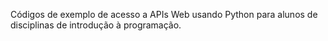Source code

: Códigos de exemplo de acesso a APIs Web usando Python para alunos de disciplinas de introdução à programação.

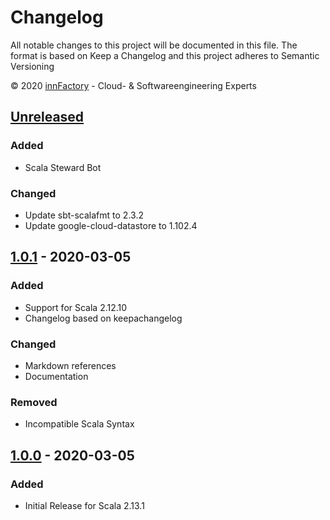 # Changelog
All notable changes to this project will be documented in this file.
The format is based on Keep a Changelog and this project adheres to Semantic Versioning

&copy; 2020 [innFactory](https://innFactory.de) - Cloud- & Softwareengineering Experts

## [Unreleased]
### Added
- Scala Steward Bot

### Changed
- Update sbt-scalafmt to 2.3.2 
- Update google-cloud-datastore to 1.102.4

## [1.0.1] - 2020-03-05
### Added
- Support for Scala 2.12.10
- Changelog based on keepachangelog

### Changed
- Markdown references 
- Documentation

### Removed
- Incompatible Scala Syntax

## [1.0.0] - 2020-03-05
### Added
- Initial Release for Scala 2.13.1

[Unreleased]: https://github.com/innFactory/akka-persistence-gcp-datastore/compare/v1.0.1...HEAD
[1.0.1]: https://github.com/innFactory/akka-persistence-gcp-datastore/compare/v1.0.0...v1.0.1
[1.0.0]: https://github.com/innFactory/akka-persistence-gcp-datastore/releases/tag/v1.0.0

ACTION ITEM. Above are some records; copy each line there that contains "based".

RESPONSE BELOW.
The format is based on Keep a Changelog and this project adheres to Semantic Versioning
- Changelog based on keepachangelog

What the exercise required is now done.